Synthesis and Biological Activity Evaluation of Benzothiazole-isoquinoline Derivatives

Abstract

Abstract Currently, no suitable clinical drugs are available for patients with neurodegenerative diseases complicated by depression. Based on a fusion technique to create effective multi-target ligands (MTDLs), we synthesized a series of (R)-N-(benzo[d]thiazol-2-yl)-2-(1-phenyl-3,4-dihydroisoquinolin-2(1H)-yl) acetamides. All compounds were tested for their inhibitory potency against monoamine oxidase (MAO) and cholinesterase (ChE) by in vitro enzyme activity assays, and further tested for their specific inhibitory potency against MAO-B and BuChE. Among them, six compounds (4b-4d, 4f, 4g and 4i) displayed excellent activity.

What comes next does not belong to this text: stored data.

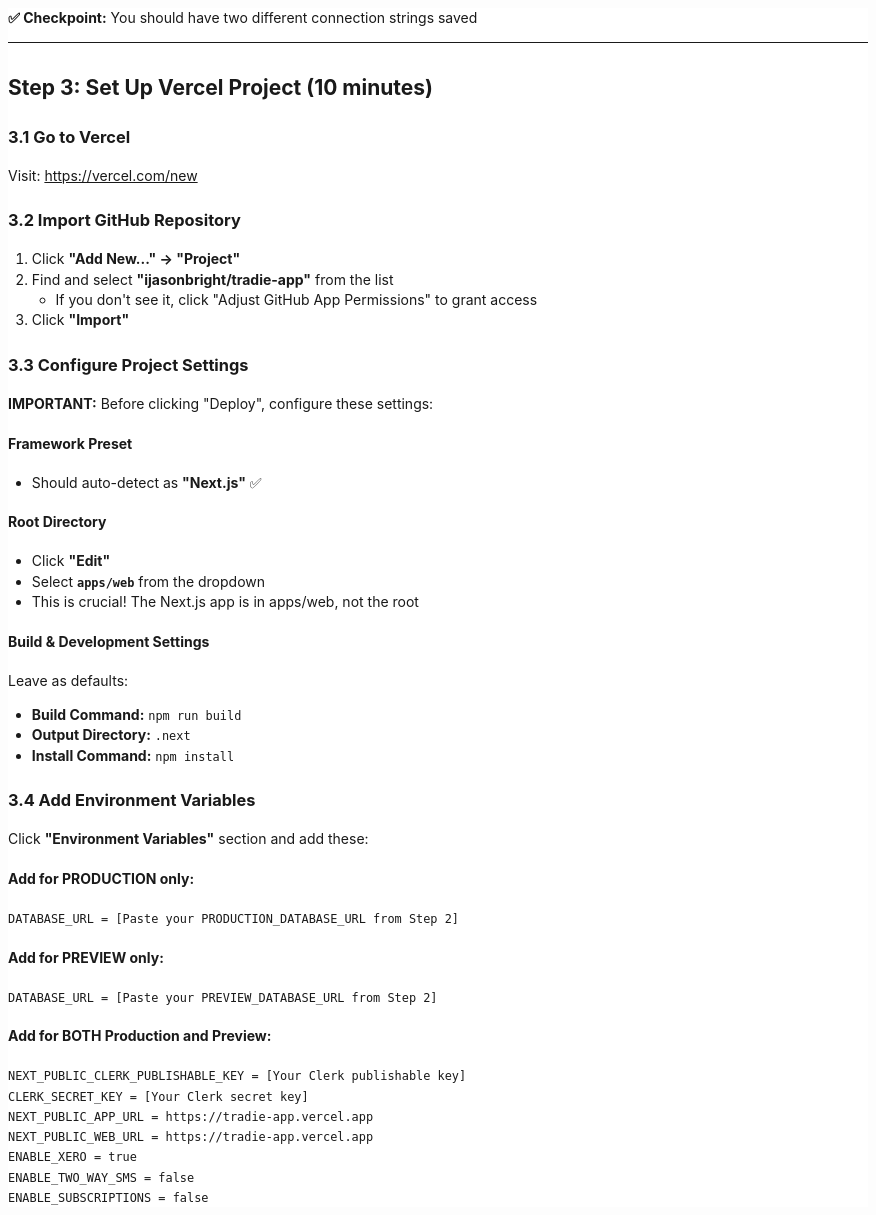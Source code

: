 **✅ Checkpoint:** You should have two different connection strings saved

---

## Step 3: Set Up Vercel Project (10 minutes)

### 3.1 Go to Vercel
Visit: https://vercel.com/new

### 3.2 Import GitHub Repository
1. Click **"Add New..." → "Project"**
2. Find and select **"ijasonbright/tradie-app"** from the list
   - If you don't see it, click "Adjust GitHub App Permissions" to grant access
3. Click **"Import"**

### 3.3 Configure Project Settings
**IMPORTANT:** Before clicking "Deploy", configure these settings:

#### Framework Preset
- Should auto-detect as **"Next.js"** ✅

#### Root Directory
- Click **"Edit"**
- Select **`apps/web`** from the dropdown
- This is crucial! The Next.js app is in apps/web, not the root

#### Build & Development Settings
Leave as defaults:
- **Build Command:** `npm run build`
- **Output Directory:** `.next`
- **Install Command:** `npm install`

### 3.4 Add Environment Variables
Click **"Environment Variables"** section and add these:

#### Add for PRODUCTION only:
```
DATABASE_URL = [Paste your PRODUCTION_DATABASE_URL from Step 2]
```

#### Add for PREVIEW only:
```
DATABASE_URL = [Paste your PREVIEW_DATABASE_URL from Step 2]
```

#### Add for BOTH Production and Preview:
```
NEXT_PUBLIC_CLERK_PUBLISHABLE_KEY = [Your Clerk publishable key]
CLERK_SECRET_KEY = [Your Clerk secret key]
NEXT_PUBLIC_APP_URL = https://tradie-app.vercel.app
NEXT_PUBLIC_WEB_URL = https://tradie-app.vercel.app
ENABLE_XERO = true
ENABLE_TWO_WAY_SMS = false
ENABLE_SUBSCRIPTIONS = false
```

The classical antidepressant forced swim test (FST) was used to verify the in vitro results, revealing that six compounds reduced the immobility time, significantly, especially compound 4g. In addition, the cytotoxicity of the compounds was assessed by the MTT method and AO staining, with cell viabilities found to be above 90% at effective compound concentrations, not toxic to L929 cells. Reversibility, kinetics and molecular docking studies were also performed using compound 4g, which showed the highest MAO-B and BuChE inhibitory activities. The results of these studies showed that compound 4g binds to the primary interaction sites of both enzymes and has good blood-brain barrier (BBB) penetration. The study provides new strategies for future research on neurodegenerative diseases complicated by depression.